Artikel 10, achtste lid (tot 1997: het tweede lid), van het Bvdb 1989 luidde voor zover hier van belang:

"Met betrekking tot een lichaam dat zijn onderneming geheel of nagenoeg geheel heeft gestaakt, wordt:

a. de buitenlandse winst welke op de voet van artikel 3, derde lid, kan worden overgebracht naar het volgende jaar, in dat volgende jaar niet bij de berekening van de vermindering als bedoeld in artikel 3, eerste lid, in aanmerking genomen;

b. het bedrag van de nog te verlenen vermindering met betrekking tot de winst uit buitenlandse onderneming welke op de voet van het vijfde lid van dit artikel kan worden overgebracht naar het volgende jaar, in dat volgende jaar niet bij de berekening van de vermindering, bedoeld in het derde lid van dit artikel in aanmerking genomen;"

Artikel 33, eerste lid, van het Bvdb luidt:

"De in artikel 31 bedoelde vrijstelling voor buitenlandse winst wordt voor elke Mogendheid waarin de belastingplichtige zodanige winst behaalt afzonderlijk toegepast door een vermindering te verlenen op de verschuldigde vennootschapsbelasting."

Artikel 34 van het Bvdb luidt voor zover hier van belang:

"1. Voorzover het gezamenlijke bedrag aan vrij te stellen buitenlandse winst - per Mogendheid berekend met inachtneming van de verrekening volgens artikel 35 - groter is dan de noemerwinst, wordt het overgebracht naar het volgend jaar.

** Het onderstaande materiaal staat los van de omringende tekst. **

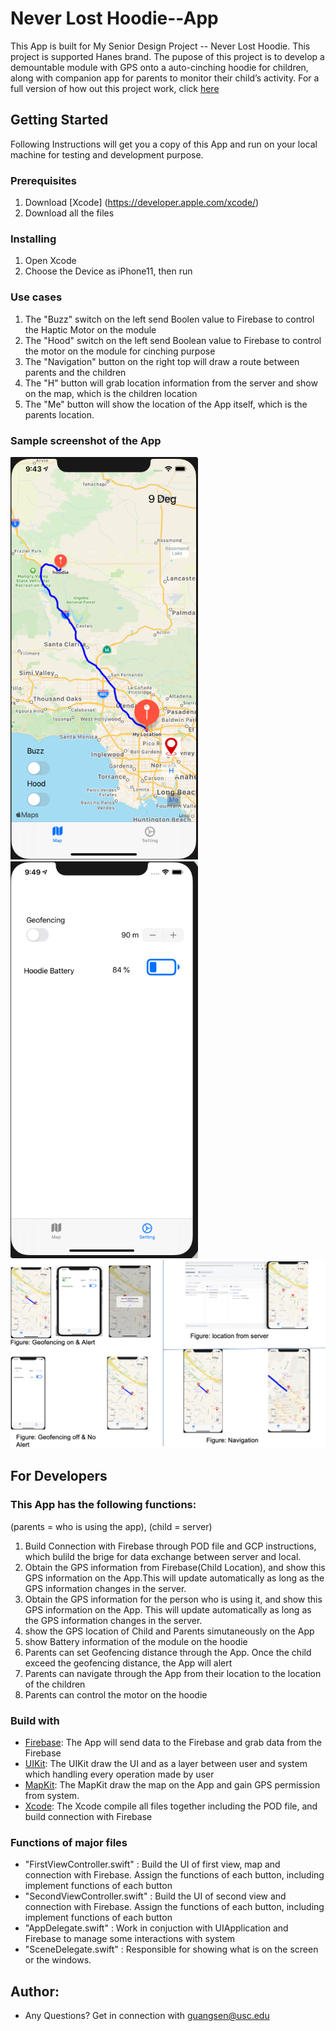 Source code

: 
# Never Lost Hoodie--App
This App is built for My Senior Design Project -- Never Lost Hoodie.  This project is supported Hanes brand. The pupose of this project is to develop a demountable module with GPS onto a auto-cinching hoodie for children, along with companion app for parents to monitor their child’s activity. For a full version of how out this project work, click [here](https://docs.google.com/document/d/1JR1hO1vg48MkxcifPFJS8aZZV-iJQGwwwRiTRAQhHGM/edit?usp=sharing)

## Getting Started
Following Instructions will get you a copy of this App and run on your local machine for testing and development purpose. 

### Prerequisites
1. Download [Xcode] (https://developer.apple.com/xcode/)
2. Download all the files

### Installing
1. Open Xcode
2. Choose the Device as iPhone11, then run

### Use cases
1. The "Buzz" switch on the left send Boolen value to Firebase to control the Haptic Motor on the module 
2. The "Hood" switch on the left send Boolean value to Firebase to control the motor on the module for cinching purpose
3. The "Navigation" button on the right top will draw a route between parents and the children
4. The "H" button will grab location information from the server and show on the map, which is the children location
5. The "Me" button will show the location of the App itself, which is the parents location.

### Sample screenshot of the App
<img src = "https://github.com/Ji1998/SeniorDesignApp/blob/master/Screen%20Shot%202020-04-02%20at%2021.43.56.png" width = "300"/>
<img src = "https://github.com/Ji1998/SeniorDesignApp/blob/master/Screen%20Shot%202020-04-02%20at%2021.49.51.png" width = "300"/>
<img src = "https://github.com/Ji1998/SeniorDesignApp/blob/master/Screen%20Shot%202020-04-03%20at%2009.58.43.png" width = "700"/>

## For Developers
### This App has the following functions:
(parents = who is using the app), (child = server)
1. Build Connection with Firebase through POD file and GCP instructions, which bulild the brige for data exchange between server and local. 
2. Obtain the GPS information from Firebase(Child Location), and show this GPS information on the App.This will update automatically as long as the GPS information changes in the server. 
3. Obtain the GPS information for the person who is using it, and show this GPS information on the App. This will update automatically as long as the GPS information changes in the server. 
4. show the GPS location of Child and Parents simutaneously on the App
5. show Battery information of the module on the hoodie
6. Parents can set Geofencing distance through the App. Once the child exceed the geofencing distance, the App will alert
7. Parents can navigate through the App from their location to the location of the children
8. Parents can control the motor on the hoodie

### Build with
* [Firebase](https://firebase.google.com/docs/ios/setup): The App will send data to the Firebase and grab data from the Firebase
* [UIKit](https://developer.apple.com/documentation/uikit): The UIKit draw the UI and as a layer between user and system which handling every operation made by user
* [MapKit](https://developer.apple.com/documentation/mapkit): The MapKit draw the map on the App and gain GPS permission from system. 
* [Xcode](https://developer.apple.com/xcode/): The Xcode compile all files together including the POD file, and build connection with Firebase

### Functions of major files
* "FirstViewController.swift" : Build the UI of first view, map and connection with Firebase. Assign the functions of each button, including implement functions of each button
* "SecondViewController.swift" : Build the UI of second view and connection with Firebase.  Assign the functions of each button, including implement functions of each button
* "AppDelegate.swift" : Work in conjuction with UIApplication and Firebase to manage some interactions with system
* "SceneDelegate.swift" : Responsible for showing what is on the screen or the windows. 

## Author:
* Any Questions? Get in connection with guangsen@usc.edu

Deze overbrenging vindt alleen plaats indien de naar het volgend jaar over te brengen buitenlandse winst door de inspecteur is vastgesteld bij voor bezwaar vatbare beschikking.

2. In het jaar waarnaar de overbrenging plaatsvindt, wordt voor de berekening van de vermindering van artikel 33 de buitenlandse winst verhoogd met het over te brengen bedrag aan buitenlandse winst. De noemerwinst wordt niet verhoogd."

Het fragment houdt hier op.